Define stop word and special character sets

In [6]:
STOP_WORDS = set(
    """
a about above across after afterwards again against all almost alone along
already also although always am among amongst amount an and another any anyhow
anyone anything anyway anywhere are around as at
back be became because become becomes becoming been before beforehand behind
being below beside besides between beyond both bottom but by
call can cannot ca could
did do does doing done down due during
each eight either eleven else elsewhere empty enough even ever every
everyone everything everywhere except
few fifteen fifty first five for former formerly forty four from front full
further
get give go
had has have he hence her here hereafter hereby herein hereupon hers herself
him himself his how however hundred
i if in indeed into is it its itself
keep
last latter latterly least less
just
made make many may me meanwhile might mine more moreover most mostly move much
must my myself
name namely neither never nevertheless next nine no nobody none noone nor not
nothing now nowhere
of off often on once one only onto or other others otherwise our ours ourselves
out over own
part per perhaps please put
quite
rather re really regarding
same say see seem seemed seeming seems serious several she should show side
since six sixty so some somehow someone something sometime sometimes somewhere
still such
take ten than that the their them themselves then thence there thereafter
thereby therefore therein thereupon these they third this those though three
through throughout thru thus to together too top toward towards twelve twenty
two
under until up unless upon us used using
various very very via was we well were what whatever when whence whenever where
whereafter whereas whereby wherein whereupon wherever whether which while
whither who whoever whole whom whose why will with within without would
yet you your yours yourself yourselves
""".split()
)
len(STOP_WORDS)

305

In [7]:
SPECIAL_CHARS = set('.,!?/\n;" ()-_&:')
for n in range(5): SPECIAL_CHARS.add(n * '\n')
for n in range(5): SPECIAL_CHARS.add(n * ' ')
SPECIAL_CHARS.add("...")
print(SPECIAL_CHARS)

INVALID_TOKENS = STOP_WORDS | SPECIAL_CHARS

{'', '  ', ' ', '\n\n\n\n', '\n\n\n', '    ', '-', '\n\n', '/', '!', '&', ';', ',', '(', ')', '?', '   ', '\n', '_', ':', '.', '...', '"'}


Apply spacy

In [8]:
nlp = spacy.load('en_core_web_sm')
processed_text = list(nlp.pipe(expanded_text))

In [14]:
for token in processed_text[0]:
    if token.pos_ == "VERB":
        print(token.text, list(token.subtree))

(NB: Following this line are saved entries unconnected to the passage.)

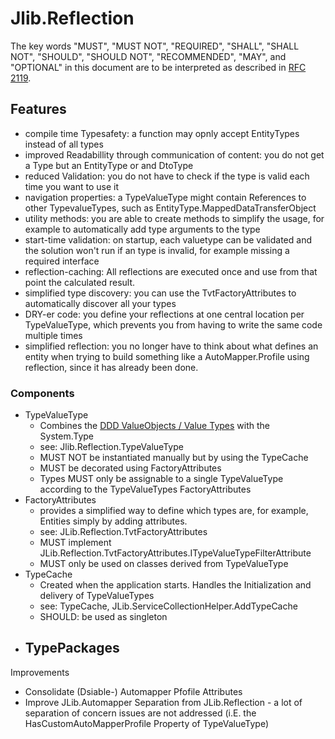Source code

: ﻿# Jlib.Reflection
The key words "MUST", "MUST NOT", "REQUIRED", "SHALL", "SHALL
      NOT", "SHOULD", "SHOULD NOT", "RECOMMENDED",  "MAY", and
      "OPTIONAL" in this document are to be interpreted as described in
      [RFC 2119](https://www.ietf.org/rfc/rfc2119.txt).
## Features
- compile time Typesafety: a function may opnly accept EntityTypes instead of all types
- improved Readabillity through communication of content: you do not get a Type but an EntityType or and DtoType
- reduced Validation: you do not have to check if the type is valid each time you want to use it
- navigation properties: a TypeValueType might contain References to other TypevalueTypes, such as EntityType.MappedDataTransferObject
- utility methods: you are able to create methods to simplify the usage, for example to automatically add type arguments to the type
- start-time validation: on startup, each valuetype can be validated and the solution won't run if an type is invalid, for example missing a required interface
- reflection-caching: All reflections are executed once and use from that point the calculated result.
- simplified type discovery: you can use the TvtFactoryAttributes to automatically discover all your types
- DRY-er code: you define your reflections at one central location per TypeValueType, which prevents you from having to write the same code multiple times
- simplified reflection: you no longer have to think about what defines an entity when trying to build something like a AutoMapper.Profile using reflection, since it has already been done.
### Components
- TypeValueType
    - Combines the [DDD ValueObjects / Value Types](https://blog.jannikwempe.com/domain-driven-design-entities-value-objects) with the System.Type
    - see: Jlib.Reflection.TypeValueType
    - MUST NOT be instantiated manually but by using the TypeCache
    - MUST be decorated using FactoryAttributes
    - Types MUST only be assignable to a single TypeValueType according to the TypeValueTypes FactoryAttributes
- FactoryAttributes
    - provides a simplified way to define which types are, for example, Entities simply by adding attributes.
    - see: JLib.Reflection.TvtFactoryAttributes
    - MUST implement JLib.Reflection.TvtFactoryAttributes.ITypeValueTypeFilterAttribute
    - MUST only be used on classes derived from TypeValueType
- TypeCache
    - Created when the application starts. Handles the Initialization and delivery of TypeValueTypes
    - see: TypeCache, JLib.ServiceCollectionHelper.AddTypeCache
    - SHOULD: be used as singleton
- TypePackages
    - 


Improvements
- Consolidate (Dsiable-) Automapper Pfofile Attributes
- Improve JLib.Automapper Separation from JLib.Reflection - a lot of separation of concern issues are not addressed (i.E. the HasCustomAutoMapperProfile Property of TypeValueType)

Paid [Paid, for, a, sea, view, or, garden, view, ,, got, a, ground, floor, room, facing, trees, with, a, road, behind, .]
got [got, a, ground, floor, room, facing, trees, with, a, road, behind]
facing [facing, trees, with, a, road, behind]
sticking [sticking, out, and, air, con]
working [was, not, working]
Would [Would]
move [Would, not, move, us, to, another, room, because, they, said, they, had, closed, down, most, of, the, hotel, as, it, was, end, of, the, season, .]
said [because, they, said, they, had, closed, down, most, of, the, hotel, as, it, was, end, of, the, season]
closed [they, had, closed, down, most, of, the, hotel, as, it, was, end, of, the, season]
sort [to, sort, out, the, bed, and, and, air, con]
cleaned [The, room, was, cleaned, well, every, day, ., 

]
travelled [We, travelled, at, the, end, of, Oct, into, first, week, of, Nov, ,, everything, is, closing]
closing [,, everything, is, closing]
help [to, help, and, receptionists, unhelpful]
closed [They, actually, clo

In [15]:
processed_text[0]

Paid for a sea view or garden view, got a ground floor room facing trees with a road behind. One of the beds had springs sticking out and air con was not working. Would not move us to another room because they said they had closed down most of the hotel as it was end of the season. They were quick to sort out the bed and and air con. The room was cleaned well every day. 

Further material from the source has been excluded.